Pujol era un ladrón; Mas, un cínico; Puigdemont, un aventurero sin escrúpulos. Ese basto y romo Cuixart, en cambio, es un creyente sincero. Por eso, porque se lo cree de verdad, pese a sus muy toscos recursos oratorios y su palmaria falta de pedigrí social, lo pusieron en su día al frente de Òmnium, acaso la más burguesa de todas las entidades que integran el tejido insurgente catalanista, una asociación controlada y dirigida desde su fundación misma por ese exclusivo club de las trescientas familias del que tanto solía hablar Millet antes de su ingreso en prisión. Los comunistas recurrieron en su tiempo a la tan literaria figura del tonto útil. Mucho más prácticos, los señoritos de la élite catalanista prefieren usar a los tontos a secas. A nuestro Jordi le esperan muchos años a la sombra. Pero será feliz cumpliéndolos por Cataluña, nadie lo dude.

De Carme Forcadell, la otra golpista estrella llamada a deponer ahora ante el Supremo, yo siempre he estado convencido de que sería una mujer en verdad temible si su inteligencia estuviera a la altura de su fanatismo. Pero, gracias a Dios, no es ese el caso. Otros dirigentes catalanistas, tan supremacistas en la intimidad como ella pero dotados de las luces que a la pobre Carme le fueron negadas, jamás se atreverían a berrear ante un micrófono que, por ejemplo, los votantes todos de Ciudadanos, el partido político que ganó las últimas elecciones regionales en la demarcación, no son miembros del pueblo catalán. Esa hez retórica tan racial, con su inequívoco hedor tan años treinta, es una munición de brocha gorda que ni siquiera los más hiperventilados se atreven a exhibir en el foro público. Forcadell era la excepción. Y no otro, por cierto, fue el aval que le abrió las puertas de la Presidencia del Parlament. Una atalaya, la del Parlament insurrecto, desde la que llevaría a la práctica en Cataluña la doctrina de un jurista alemán del que, por lo demás, quizás nada sepa.

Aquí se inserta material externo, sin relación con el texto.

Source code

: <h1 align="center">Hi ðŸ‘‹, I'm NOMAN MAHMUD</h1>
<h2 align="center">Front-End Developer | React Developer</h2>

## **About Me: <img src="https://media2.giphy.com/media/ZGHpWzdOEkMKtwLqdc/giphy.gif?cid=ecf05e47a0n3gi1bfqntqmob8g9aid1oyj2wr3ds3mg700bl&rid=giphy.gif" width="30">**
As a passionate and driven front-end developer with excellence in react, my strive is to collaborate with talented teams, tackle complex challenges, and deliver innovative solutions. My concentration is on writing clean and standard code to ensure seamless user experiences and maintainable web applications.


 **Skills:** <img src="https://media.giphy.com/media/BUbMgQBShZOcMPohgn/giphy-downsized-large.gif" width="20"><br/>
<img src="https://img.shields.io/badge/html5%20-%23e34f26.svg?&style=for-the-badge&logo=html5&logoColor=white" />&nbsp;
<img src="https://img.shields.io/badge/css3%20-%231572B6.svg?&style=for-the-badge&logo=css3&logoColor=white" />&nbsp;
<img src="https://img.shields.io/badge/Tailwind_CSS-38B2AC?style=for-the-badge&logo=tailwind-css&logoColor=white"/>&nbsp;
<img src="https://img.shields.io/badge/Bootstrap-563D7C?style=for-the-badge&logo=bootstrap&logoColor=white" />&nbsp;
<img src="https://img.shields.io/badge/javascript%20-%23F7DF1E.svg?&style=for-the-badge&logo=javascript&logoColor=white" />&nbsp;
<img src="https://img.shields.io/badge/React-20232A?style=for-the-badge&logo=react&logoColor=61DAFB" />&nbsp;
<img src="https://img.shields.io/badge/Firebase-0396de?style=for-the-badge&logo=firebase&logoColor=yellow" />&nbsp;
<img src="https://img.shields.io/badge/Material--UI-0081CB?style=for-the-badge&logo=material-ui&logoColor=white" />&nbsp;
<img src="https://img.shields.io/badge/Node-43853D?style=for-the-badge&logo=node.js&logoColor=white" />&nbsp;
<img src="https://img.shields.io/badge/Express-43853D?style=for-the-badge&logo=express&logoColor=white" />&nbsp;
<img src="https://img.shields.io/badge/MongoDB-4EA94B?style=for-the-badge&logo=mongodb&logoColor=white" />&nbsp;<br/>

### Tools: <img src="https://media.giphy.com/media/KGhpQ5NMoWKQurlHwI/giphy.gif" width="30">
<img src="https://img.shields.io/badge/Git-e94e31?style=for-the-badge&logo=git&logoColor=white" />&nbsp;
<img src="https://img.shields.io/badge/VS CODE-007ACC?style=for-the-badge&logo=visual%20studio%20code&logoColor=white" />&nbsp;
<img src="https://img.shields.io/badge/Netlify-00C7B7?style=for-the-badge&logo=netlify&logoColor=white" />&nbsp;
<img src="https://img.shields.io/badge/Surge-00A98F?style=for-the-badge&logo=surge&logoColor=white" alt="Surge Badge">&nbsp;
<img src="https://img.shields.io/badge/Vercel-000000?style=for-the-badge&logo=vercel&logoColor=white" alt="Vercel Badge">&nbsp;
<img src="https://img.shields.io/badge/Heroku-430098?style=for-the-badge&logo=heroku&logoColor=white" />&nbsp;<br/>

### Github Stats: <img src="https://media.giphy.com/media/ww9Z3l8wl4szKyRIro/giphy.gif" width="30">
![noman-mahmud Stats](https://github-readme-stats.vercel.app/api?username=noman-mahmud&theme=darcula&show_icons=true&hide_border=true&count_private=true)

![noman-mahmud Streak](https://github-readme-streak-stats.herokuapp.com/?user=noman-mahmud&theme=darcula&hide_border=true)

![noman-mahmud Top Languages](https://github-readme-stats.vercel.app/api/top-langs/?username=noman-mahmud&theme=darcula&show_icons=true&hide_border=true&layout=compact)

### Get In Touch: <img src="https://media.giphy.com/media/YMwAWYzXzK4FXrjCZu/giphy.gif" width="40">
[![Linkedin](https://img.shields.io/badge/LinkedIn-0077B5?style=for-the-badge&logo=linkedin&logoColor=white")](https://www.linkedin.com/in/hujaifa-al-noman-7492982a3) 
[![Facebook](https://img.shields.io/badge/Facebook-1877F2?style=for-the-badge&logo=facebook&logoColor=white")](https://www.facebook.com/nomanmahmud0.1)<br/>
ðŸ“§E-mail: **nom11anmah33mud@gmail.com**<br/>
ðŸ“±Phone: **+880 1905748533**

Hablamos, claro, de Carl Schmitt. Y es que a la Carme le sobraba mucha testosterona, pero le faltaban demasiadas lecturas. De ahí que tal vez aún siga desconociendo a estas horas que lo que ayudó a cometer desde el Hemiciclo de la Ciudadela fue un revival del decisionismo, la célebre teoría totalitaria del Derecho. El pensamiento jurídico de los camisas pardas que se fundamentaba en la idea de que el Derecho depende en última instancia de una decisión política, no de normas abstractas e impersonales. En lógica consecuencia, para los discípulos catalanes de Carl Schmitt, y al igual que para sus antecesores germanos, llegado el caso la voluntad política se situará siempre por encima de la Ley. He ahí, condensado, el 1 de Octubre. En fin, como el sufrido Jordi, tampoco la Carme daba para mucho más.